(Dataset entries)
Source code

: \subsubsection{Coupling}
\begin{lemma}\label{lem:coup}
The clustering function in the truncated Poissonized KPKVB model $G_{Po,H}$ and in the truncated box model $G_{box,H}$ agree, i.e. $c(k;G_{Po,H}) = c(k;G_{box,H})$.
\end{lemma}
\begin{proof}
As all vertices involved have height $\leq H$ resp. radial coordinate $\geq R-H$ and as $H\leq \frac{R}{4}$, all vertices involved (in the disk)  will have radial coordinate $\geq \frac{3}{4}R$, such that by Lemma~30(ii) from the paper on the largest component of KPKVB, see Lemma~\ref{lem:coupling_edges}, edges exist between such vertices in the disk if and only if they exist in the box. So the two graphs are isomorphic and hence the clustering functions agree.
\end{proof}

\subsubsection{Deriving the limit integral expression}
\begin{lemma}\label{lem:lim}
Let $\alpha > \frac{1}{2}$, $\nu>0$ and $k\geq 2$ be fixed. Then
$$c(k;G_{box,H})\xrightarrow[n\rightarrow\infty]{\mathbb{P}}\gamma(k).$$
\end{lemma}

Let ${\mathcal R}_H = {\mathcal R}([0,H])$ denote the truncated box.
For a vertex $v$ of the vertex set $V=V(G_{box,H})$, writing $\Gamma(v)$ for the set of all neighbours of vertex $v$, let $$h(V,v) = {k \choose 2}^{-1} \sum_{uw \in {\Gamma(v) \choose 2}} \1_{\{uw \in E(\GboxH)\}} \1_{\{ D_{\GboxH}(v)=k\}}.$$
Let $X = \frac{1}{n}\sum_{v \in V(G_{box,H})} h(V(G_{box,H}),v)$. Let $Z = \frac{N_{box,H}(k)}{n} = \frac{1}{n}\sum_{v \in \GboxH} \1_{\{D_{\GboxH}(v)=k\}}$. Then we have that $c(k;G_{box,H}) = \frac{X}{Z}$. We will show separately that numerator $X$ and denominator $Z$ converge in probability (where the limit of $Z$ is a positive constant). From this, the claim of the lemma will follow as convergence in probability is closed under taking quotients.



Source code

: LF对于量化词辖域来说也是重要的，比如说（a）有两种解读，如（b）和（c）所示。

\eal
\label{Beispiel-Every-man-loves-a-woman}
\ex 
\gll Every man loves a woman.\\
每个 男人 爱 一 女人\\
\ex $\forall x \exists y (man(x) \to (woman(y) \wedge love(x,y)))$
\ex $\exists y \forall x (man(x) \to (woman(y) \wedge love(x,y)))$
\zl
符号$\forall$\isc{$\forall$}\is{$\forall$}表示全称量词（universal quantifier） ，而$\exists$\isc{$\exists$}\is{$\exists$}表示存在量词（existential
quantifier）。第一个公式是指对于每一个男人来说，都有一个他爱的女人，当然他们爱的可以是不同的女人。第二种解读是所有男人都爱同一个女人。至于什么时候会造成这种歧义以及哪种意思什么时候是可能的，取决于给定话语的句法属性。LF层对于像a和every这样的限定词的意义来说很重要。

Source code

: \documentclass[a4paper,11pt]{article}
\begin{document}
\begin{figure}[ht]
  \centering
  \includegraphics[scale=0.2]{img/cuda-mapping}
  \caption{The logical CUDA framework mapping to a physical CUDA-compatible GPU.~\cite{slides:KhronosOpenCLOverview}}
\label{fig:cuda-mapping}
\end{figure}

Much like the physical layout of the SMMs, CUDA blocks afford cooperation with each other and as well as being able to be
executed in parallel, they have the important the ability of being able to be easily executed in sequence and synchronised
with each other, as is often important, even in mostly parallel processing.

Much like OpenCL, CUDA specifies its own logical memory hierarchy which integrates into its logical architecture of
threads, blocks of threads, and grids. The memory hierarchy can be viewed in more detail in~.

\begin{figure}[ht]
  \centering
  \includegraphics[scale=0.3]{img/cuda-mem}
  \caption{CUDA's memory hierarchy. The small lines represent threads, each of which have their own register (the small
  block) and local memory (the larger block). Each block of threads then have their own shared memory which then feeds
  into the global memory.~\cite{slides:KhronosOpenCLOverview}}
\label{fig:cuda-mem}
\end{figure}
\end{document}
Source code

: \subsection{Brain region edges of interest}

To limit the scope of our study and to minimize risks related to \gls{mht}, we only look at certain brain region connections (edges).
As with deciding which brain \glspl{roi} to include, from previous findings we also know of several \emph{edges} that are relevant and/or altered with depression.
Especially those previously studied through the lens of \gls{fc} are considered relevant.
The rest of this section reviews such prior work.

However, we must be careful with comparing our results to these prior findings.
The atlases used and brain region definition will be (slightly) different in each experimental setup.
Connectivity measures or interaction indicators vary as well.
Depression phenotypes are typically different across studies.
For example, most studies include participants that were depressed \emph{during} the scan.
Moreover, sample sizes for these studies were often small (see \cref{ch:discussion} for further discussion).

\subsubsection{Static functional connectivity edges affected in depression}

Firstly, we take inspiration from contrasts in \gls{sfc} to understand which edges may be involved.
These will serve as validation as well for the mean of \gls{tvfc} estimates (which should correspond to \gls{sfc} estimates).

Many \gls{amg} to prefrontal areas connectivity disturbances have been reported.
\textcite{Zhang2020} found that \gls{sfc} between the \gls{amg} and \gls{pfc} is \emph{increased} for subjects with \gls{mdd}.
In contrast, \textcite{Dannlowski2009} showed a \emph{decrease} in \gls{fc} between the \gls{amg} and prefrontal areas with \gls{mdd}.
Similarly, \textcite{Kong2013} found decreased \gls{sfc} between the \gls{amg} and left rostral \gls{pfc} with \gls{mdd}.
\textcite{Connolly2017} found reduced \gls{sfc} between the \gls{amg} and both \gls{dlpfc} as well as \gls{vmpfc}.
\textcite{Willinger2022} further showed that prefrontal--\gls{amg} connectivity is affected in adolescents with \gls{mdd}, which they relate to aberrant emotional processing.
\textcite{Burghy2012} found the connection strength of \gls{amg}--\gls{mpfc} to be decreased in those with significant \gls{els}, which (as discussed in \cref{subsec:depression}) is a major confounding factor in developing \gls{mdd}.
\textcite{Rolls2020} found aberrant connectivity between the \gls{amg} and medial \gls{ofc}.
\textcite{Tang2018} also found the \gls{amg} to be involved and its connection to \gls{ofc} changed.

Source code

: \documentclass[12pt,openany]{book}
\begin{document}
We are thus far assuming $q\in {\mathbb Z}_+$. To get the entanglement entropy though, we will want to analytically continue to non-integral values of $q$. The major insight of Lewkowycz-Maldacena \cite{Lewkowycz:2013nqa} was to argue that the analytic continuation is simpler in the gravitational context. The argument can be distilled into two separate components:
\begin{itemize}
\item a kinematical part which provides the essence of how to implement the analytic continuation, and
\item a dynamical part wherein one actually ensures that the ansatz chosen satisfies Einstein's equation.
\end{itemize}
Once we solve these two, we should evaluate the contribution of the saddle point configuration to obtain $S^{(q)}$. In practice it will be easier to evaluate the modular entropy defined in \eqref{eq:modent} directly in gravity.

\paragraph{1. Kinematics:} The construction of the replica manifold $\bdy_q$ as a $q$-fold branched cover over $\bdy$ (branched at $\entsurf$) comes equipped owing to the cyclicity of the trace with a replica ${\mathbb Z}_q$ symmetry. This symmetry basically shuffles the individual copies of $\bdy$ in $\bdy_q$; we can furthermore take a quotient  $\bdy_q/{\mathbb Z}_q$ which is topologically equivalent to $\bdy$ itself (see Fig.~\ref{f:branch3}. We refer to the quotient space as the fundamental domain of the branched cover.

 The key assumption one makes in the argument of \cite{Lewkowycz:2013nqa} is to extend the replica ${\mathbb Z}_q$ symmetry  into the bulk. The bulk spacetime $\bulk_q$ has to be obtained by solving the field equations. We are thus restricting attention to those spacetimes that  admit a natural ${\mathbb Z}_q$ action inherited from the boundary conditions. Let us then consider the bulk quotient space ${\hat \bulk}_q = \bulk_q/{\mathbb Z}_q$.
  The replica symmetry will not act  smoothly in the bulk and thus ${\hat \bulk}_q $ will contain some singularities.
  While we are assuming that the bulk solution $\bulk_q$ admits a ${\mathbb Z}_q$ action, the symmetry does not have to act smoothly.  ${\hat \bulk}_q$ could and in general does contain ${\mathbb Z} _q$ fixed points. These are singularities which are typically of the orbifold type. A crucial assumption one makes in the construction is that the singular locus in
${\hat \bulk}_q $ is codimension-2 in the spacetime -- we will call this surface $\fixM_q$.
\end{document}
(End Dataset entries)
Look back at the entries above. Retype the line with "The clustering function in", the line with "For a vertex", and all lines in between.

The clustering function in the truncated Poissonized KPKVB model $G_{Po,H}$ and in the truncated box model $G_{box,H}$ agree, i.e. $c(k;G_{Po,H}) = c(k;G_{box,H})$.
\end{lemma}
\begin{proof}
As all vertices involved have height $\leq H$ resp. radial coordinate $\geq R-H$ and as $H\leq \frac{R}{4}$, all vertices involved (in the disk)  will have radial coordinate $\geq \frac{3}{4}R$, such that by Lemma~30(ii) from the paper on the largest component of KPKVB, see Lemma~\ref{lem:coupling_edges}, edges exist between such vertices in the disk if and only if they exist in the box. So the two graphs are isomorphic and hence the clustering functions agree.
\end{proof}

\subsubsection{Deriving the limit integral expression}
\begin{lemma}\label{lem:lim}
Let $\alpha > \frac{1}{2}$, $\nu>0$ and $k\geq 2$ be fixed. Then
$$c(k;G_{box,H})\xrightarrow[n\rightarrow\infty]{\mathbb{P}}\gamma(k).$$
\end{lemma}

Let ${\mathcal R}_H = {\mathcal R}([0,H])$ denote the truncated box.
For a vertex $v$ of the vertex set $V=V(G_{box,H})$, writing $\Gamma(v)$ for the set of all neighbours of vertex $v$, let $$h(V,v) = {k \choose 2}^{-1} \sum_{uw \in {\Gamma(v) \choose 2}} \1_{\{uw \in E(\GboxH)\}} \1_{\{ D_{\GboxH}(v)=k\}}.$$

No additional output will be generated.